This article is more than 8 years old.

Don’t open that box, little Jens! It’s grandma!

You have WHAT in there? (photo: Federation European Cyclists)

Urns containing the ashes of loved ones are increasingly being transported by the postman from the crematorium to the cemetery, rather than in a hearse or by relatives.

According to Begravelsesforeningen Begravelse, the Danish funeral association, about 20 out of 1,700 urns are sent by mail every year – about one or two each month.

“I would guess that our crematorium here in Hjørring sends about one or two each month on a national basis,” Allan Vest, the head of the Danish Crematorium Association, told Kristeligt Dagblad. “We send the urns to faraway places in Denmark and overseas.”

READ MORE: More Danes want to be buried ecologically

Svend Andersen, a professor of theology at the Institute for Culture and Society at Aarhus University and former vice chairman of the ethics council Det Etiske Råd, said it was disrespectful to send someone’s final remains via Postman Per.

“We have ethical norms that say we owe any human being respect, and that basic idea is also transferred to the deceased,” he said.

“Human dignity does not disappear because they die, and when we handle their urn as a postal package, it overrides our expectation of respectful treatment of the remains of a dead person.”

A truly dead letter office
Jørgen Carlsen, a member of the Det Etiske Råd, agrees.

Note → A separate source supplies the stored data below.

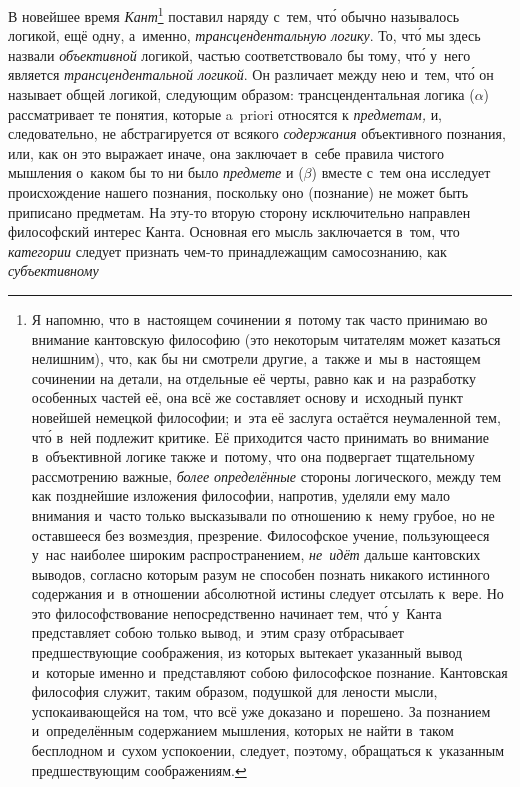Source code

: В новейшее время {\em Кант}\footnote{
Я напомню, что в~настоящем сочинении я~потому так часто принимаю во
внимание кантовскую философию (это некоторым читателям может казаться
нелишним), что, как бы ни смотрели другие, а~также и~мы в~настоящем
сочинении на детали, на отдельные её черты, равно как и~на разработку
особенных частей её, она всё же составляет основу и~исходный пункт новейшей
немецкой философии; и~эта её заслуга остаётся неумаленной тем, чт\'{о} в~ней
подлежит критике. Её приходится часто принимать во внимание в~объективной
логике также и~потому, что она подвергает тщательному рассмотрению важные,
{\em более определённые} стороны логического, между тем как
позднейшие изложения философии, напротив, уделяли ему мало внимания и~часто
только высказывали по отношению к~нему грубое, но не оставшееся без
возмездия, презрение. Философское учение, пользующееся у~нас наиболее
широким распространением, {\em не~идёт} дальше кантовских
выводов, согласно которым разум не способен познать никакого истинного
содержания и~в отношении абсолютной истины следует отсылать к~вере. Но это
философствование непосредственно начинает тем, чт\'{о} у~Канта представляет
собою только вывод, и~этим сразу отбрасывает предшествующие соображения,
из которых вытекает указанный вывод и~которые именно и~представляют собою
философское познание. Кантовская философия служит, таким образом, подушкой
для лености мысли, успокаивающейся на том, что всё уже доказано и~порешено.
За познанием и~определённым содержанием мышления, которых не найти в~таком
бесплодном и~сухом успокоении, следует, поэтому, обращаться к~указанным
предшествующим соображениям.} поставил наряду с~тем,
чт\'{о} обычно называлось логикой, ещё одну, а~именно,
{\em трансцендентальную логику}. То, чт\'{о} мы здесь
назвали {\em объективной} логикой, частью
соответствовало бы тому, чт\'{о} у~него является
{\em трансцендентальной логикой}. Он различает между
нею и~тем, чт\'{о} он называет общей логикой, следующим образом:
трансцендентальная логика ($\alpha$) рассматривает те понятия, которые
a~priori относятся к {\em предметам,} и, следовательно,
не абстрагируется от всякого {\em содержания}
объективного познания, или, как он это выражает иначе, она заключает в~себе
правила чистого мышления о~каком бы то ни было
{\em предмете} и ($\beta$) вместе с~тем она исследует
происхождение нашего познания, поскольку оно (познание) не может быть
приписано предметам. На эту-то вторую сторону исключительно направлен
философский интерес Канта. Основная его мысль заключается в~том, что
{\em категории} следует признать чем-то принадлежащим
самосознанию, как {\em субъективному}

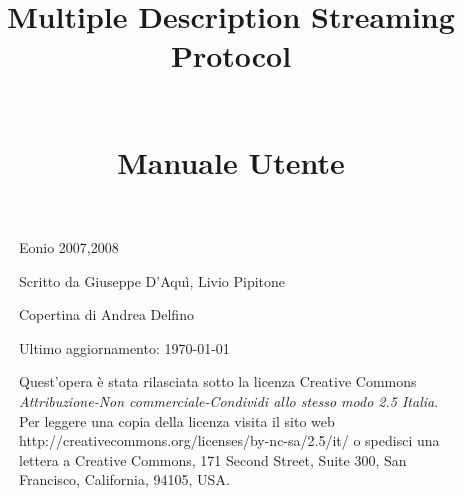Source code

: \documentclass[a4paper,10pt]{book}
\title{\begin{Huge}Multiple Description Streaming Protocol\end{Huge}\\Manuale Utente}
\author{}
\begin{document}
\frontmatter
\maketitle

\begin{figure}[b]
\vspace*{150pt}
{\small Eonio 2007,2008}
\vspace*{13pt}

{\small Scritto da Giuseppe D'Aqu\`i, Livio Pipitone}
\vspace*{13pt}


{\small Copertina di Andrea Delfino}
\vspace*{13pt}

{\footnotesize Ultimo aggiornamento: \today}
\vspace*{13pt}


{\small Quest'opera \`e stata rilasciata sotto la licenza Creative Commons \textit{Attribuzione-Non commerciale-Condividi allo stesso modo 2.5 Italia}. Per leggere una copia della
licenza visita il sito web http://creativecommons.org/licenses/by-nc-sa/2.5/it/ o spedisci una lettera a Creative Commons, 171 Second Street, Suite 300, San Francisco, California, 94105, USA.}
\end{figure}

\tableofcontents


\mainmatter





\appendix

\end{document}

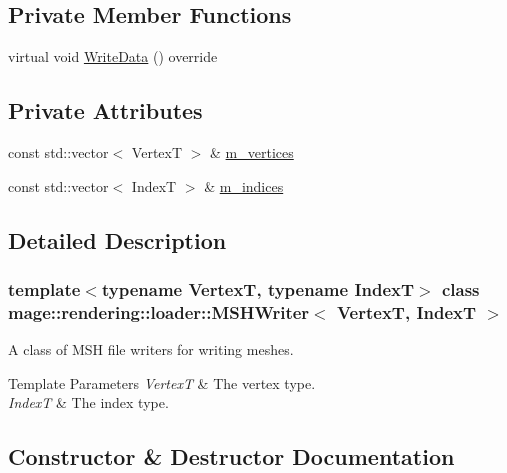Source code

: \subsection*{Private Member Functions}
\begin{DoxyCompactItemize}
\item 
virtual void \hyperlink{classmage_1_1rendering_1_1loader_1_1_m_s_h_writer_ad61ee7097e1bfb52ca9a0697d2cd6a7e}{Write\+Data} () override
\end{DoxyCompactItemize}
\subsection*{Private Attributes}
\begin{DoxyCompactItemize}
\item 
const std\+::vector$<$ VertexT $>$ \& \hyperlink{classmage_1_1rendering_1_1loader_1_1_m_s_h_writer_adf2b47491fdda0077ba3bf1053f343d0}{m\+\_\+vertices}
\item 
const std\+::vector$<$ IndexT $>$ \& \hyperlink{classmage_1_1rendering_1_1loader_1_1_m_s_h_writer_a7de7ca864e3a3a384bf7c98997146748}{m\+\_\+indices}
\end{DoxyCompactItemize}


\subsection{Detailed Description}
\subsubsection*{template$<$typename VertexT, typename IndexT$>$\newline
class mage\+::rendering\+::loader\+::\+M\+S\+H\+Writer$<$ Vertex\+T, Index\+T $>$}

A class of M\+SH file writers for writing meshes.


\begin{DoxyTemplParams}{Template Parameters}
{\em VertexT} & The vertex type. \\
\hline
{\em IndexT} & The index type. \\
\hline
\end{DoxyTemplParams}


\subsection{Constructor \& Destructor Documentation}
\hypertarget{classmage_1_1rendering_1_1loader_1_1_m_s_h_writer_a5e1a7ed8ca94f157f52bba929cac2fd3}{}\label{classmage_1_1rendering_1_1loader_1_1_m_s_h_writer_a5e1a7ed8ca94f157f52bba929cac2fd3} 
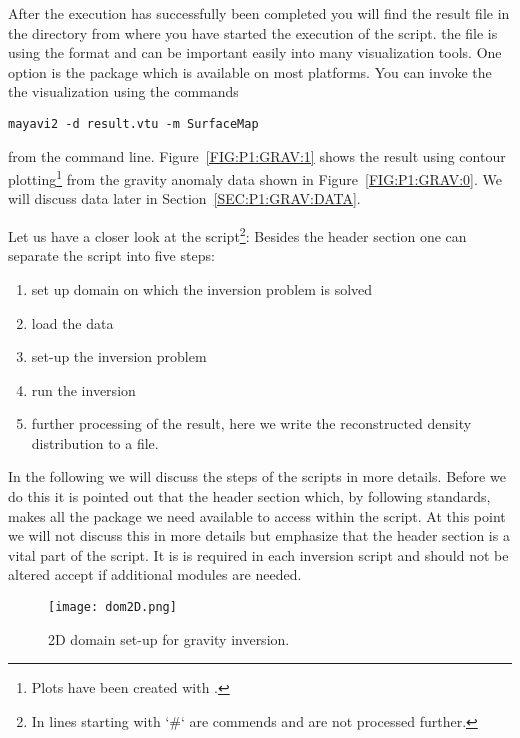 After the execution has successfully been completed you will find the result file  in the directory
from where you have started the execution of the script. the file is using the \VTK format and can be important 
easily into many visualization tools. One option is the \mayavi package which is available on most platforms. You can invoke the
the visualization using the commands
\begin{verbatim}
mayavi2 -d result.vtu -m SurfaceMap
\end{verbatim}
from the command line. Figure~\ref{FIG:P1:GRAV:1} shows the result using contour plotting\footnote{Plots
have been created with \VisIt.} from the gravity anomaly data shown in Figure~\ref{FIG:P1:GRAV:0}. We will 
discuss data later in Section~\ref{SEC:P1:GRAV:DATA}.

Let us have a closer look at the script\footnote{In \python lines starting with `\#` are commends and are not processed further.}: Besides the header section one can separate the script into five steps:
\begin{enumerate}
 \item set up domain on which the inversion problem is solved
 \item load the data 
\item set-up the inversion problem
\item run the inversion
\item further processing of the result, here we write the reconstructed density distribution to a file.
\end{enumerate}
In the following we will discuss the steps of the scripts in more details. Before we do this it is pointed out that
the header section which, by following \python standards, makes all the package we need available to access within the script. At this
point we will not discuss this in more details but emphasize that the header section is a vital part of the script. It is is required 
in each \downunder inversion script and should not be altered accept if additional modules are needed. 

\begin{figure}
\centering
\texttt{[image: dom2D.png]}
\caption{2D domain set-up for gravity inversion.}
\label{FIG:P1:GRAV:2}
\end{figure}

“You would not send a coffin with a carrier,” he said. “It offends me that anyone could consider it a mere package. And what if it gets lost? It borders on the obscene.”

The crematorium association rejects the criticism.

“It is costly for relatives from Copenhagen to drive to Hjørring to retrieve an urn,” said Allan Vest.

“In principle, it is the same whether I send them from here to Vietnam. It is within the law, and we assume there has been an agreement made between the relatives and the undertaker.”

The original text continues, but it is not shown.